VM: No progress yet. But we all plan on going regardless. We’re Veruca Salt fans, so if they’re playing this reunion tour and playing Boston we’re definitely going to be there. It still makes me wonder, Okay, so what’s the band they have opening?

SC: So do you have any downtime before the start of the tour?

AW: Ally doesn’t have any downtime.

Ally Einbinder: Yeah, I don’t have any down time. I haven’t had downtime in a year, it feels like. The reason I’m calling from a bus station is because I’m meeting our other guitarist Ali [Donohue; former lead guitarist Phoebe Harris quit to pursue illustration] in Boston and she and I are driving to New Jersey tomorrow morning to pick up our rental van. I’m the one renting it because I’m the only one who’s 25 and you need to be 25 to rent a vehicle. It’s stupid logistical stuff. The reason we’re going to New Jersey is because the company rents specifically to bands. I feel a little stressed. But I’ve already packed.

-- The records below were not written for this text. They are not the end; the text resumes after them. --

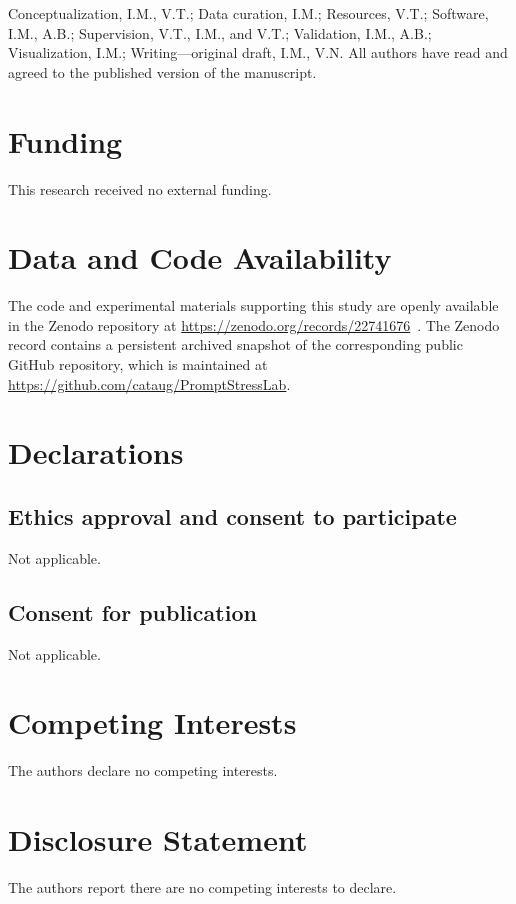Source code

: \documentclass[fleqn,10pt]{wlscirep-authoryear}
\begin{document}
Conceptualization, I.M., V.T.; Data curation, I.M.; Resources, V.T.; Software, I.M., A.B.; Supervision, V.T., I.M., and V.T.; Validation, I.M., A.B.; Visualization, I.M.; Writing---original draft, I.M., V.N. All authors have read and agreed to the published version of the manuscript.

\section*{Funding}

This research received no external funding.

\section*{Data and Code Availability}

The code and experimental materials supporting this study are openly available
in the Zenodo repository at
\url{https://zenodo.org/records/22741676}~\cite{promptstresslab2026}.
The Zenodo record contains a persistent archived snapshot of the corresponding
public GitHub repository, which is maintained at
\url{https://github.com/cataug/PromptStressLab}.


\section*{Declarations}

\subsection*{Ethics approval and consent to participate}
Not applicable.

\subsection*{Consent for publication}
Not applicable.

\section*{Competing Interests}
The authors declare no competing interests.

\section*{Disclosure Statement}

The authors report there are no competing interests to declare.
\end{document}
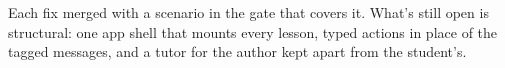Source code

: \documentclass[11pt]{article}
\begin{document}
\vspace{10pt}
Each fix merged with a scenario in the gate that covers it. What's still open is structural: one
app shell that mounts every lesson, typed actions in place of the tagged messages, and a tutor
for the author kept apart from the student's.

\end{document}
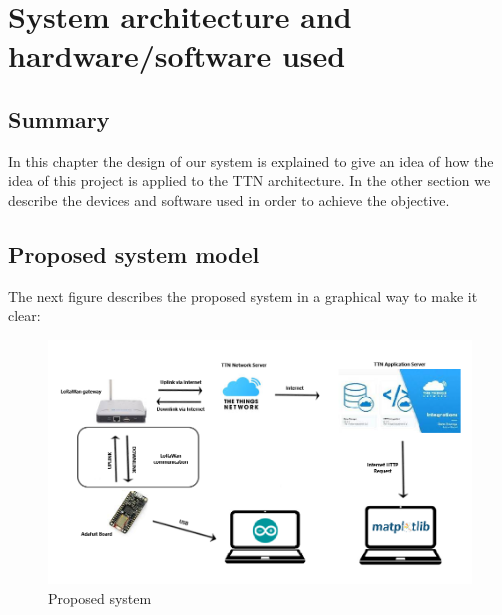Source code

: 
\chapter{System architecture and hardware/software used}
\label{chap:third}
\ifpdf
    \graphicspath{{Chapter3/Figures/PNG/}{Chapter3/Figures/PDF/}{Chapter3/Figures/}}
\else
    \graphicspath{{Chapter3/Figures/EPS/}{Chapter3/Figures/}}
\fi


\section*{Summary}
In this chapter the design of our system is explained to give an
idea of how the idea of this project is applied to the TTN architecture.
In the other section we describe the devices and software used in order
to achieve the objective.

\section{Proposed system model}
\label{sec:s-system}
The next figure describes the proposed system in a graphical way to make it clear:
\begin{figure}[htbp]
    \includegraphics[width=\linewidth]{System.png}
    \caption{Proposed system}
\end{figure}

SC: Who’s the most organized Potty Mouth person?

VM: Definitely Ally.

AE: I’m not going to toot my own horn. But I work in an office so I have to be organized.

SC: Having recorded an EP and a demo, was it a struggle to get 10 songs for a full-length album?

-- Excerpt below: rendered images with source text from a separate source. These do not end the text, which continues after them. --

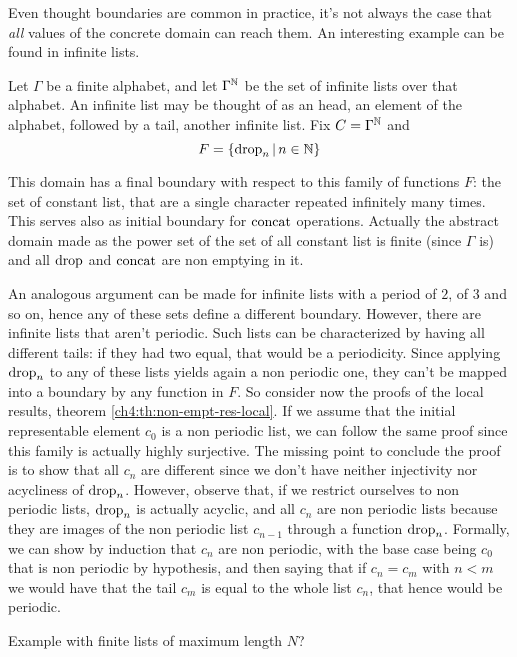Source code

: Even thought boundaries are common in practice, it's not always the case that \textit{all} values of the concrete domain can reach them. An interesting example can be found in infinite lists.
\begin{example}\label{ch4:ex:infinite-lists-fix-c0}
	Let $\Gamma$ be a finite alphabet, and let $\Gamma^{\mathbb{N}}$ be the set of infinite lists over that alphabet. An infinite list may be thought of as an head, an element of the alphabet, followed by a tail, another infinite list.
	Fix $C = \Gamma^{\mathbb{N}}$ and
	\[
	F = \{ \text{drop}_n \,\vert\, n \in \mathbb{N} \}
	\]

	This domain has a final boundary with respect to this family of functions $F$: the set of constant list, that are a single character repeated infinitely many times.
	This serves also as initial boundary for $\text{concat}$ operations. Actually the abstract domain made as the power set of the set of all constant list is finite (since $\Gamma$ is) and all $\text{drop}$ and $\text{concat}$ are non emptying in it.

	An analogous argument can be made for infinite lists with a period of $2$, of $3$ and so on, hence any of these sets define a different boundary.
	However, there are infinite lists that aren't periodic. Such lists can be characterized by having all different tails: if they had two equal, that would be a periodicity. Since applying $\text{drop}_n$ to any of these lists yields again a non periodic one, they can't be mapped into a boundary by any function in $F$.
	So consider now the proofs of the local results, theorem \ref{ch4:th:non-empt-res-local}. If we assume that the initial representable element $c_0$ is a non periodic list, we can follow the same proof since this family is actually highly surjective. The missing point to conclude the proof is to show that all $c_n$ are different since we don't have neither injectivity nor acycliness of $\text{drop}_n$.
	However, observe that, if we restrict ourselves to non periodic lists, $\text{drop}_n$ is actually acyclic, and all $c_n$ are non periodic lists because they are images of the non periodic list $c_{n-1}$ through a function $\text{drop}_n$.
	Formally, we can show by induction that $c_n$ are non periodic, with the base case being $c_0$ that is non periodic by hypothesis, and then saying that if $c_n = c_m$ with $n < m$ we would have that the tail $c_m$ is equal to the whole list $c_n$, that hence would be periodic.
\end{example}

\todo{}
Example with finite lists of maximum length $N$?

AW: We definitely planned to have 10 songs. But it was getting down to the last couple of weeks before we were scheduled to record and we still needed one more song. So we sort of through together “The Better End”. People are usually surprised to hear that, a lot of people like that song and they don’t realize that a lot of it was improvised, a lot of it was thrown together at the last minute. It was definitely a struggle to get to the 10 songs. But I don’t know, I think it came out pretty well.

SC: What was the inspiration for that one?

AW: Phoebe wrote about half of it a long time ago. It’s about an ex-partner. We don’t have to get into it. It’s about breaking up, but how that can be for the best.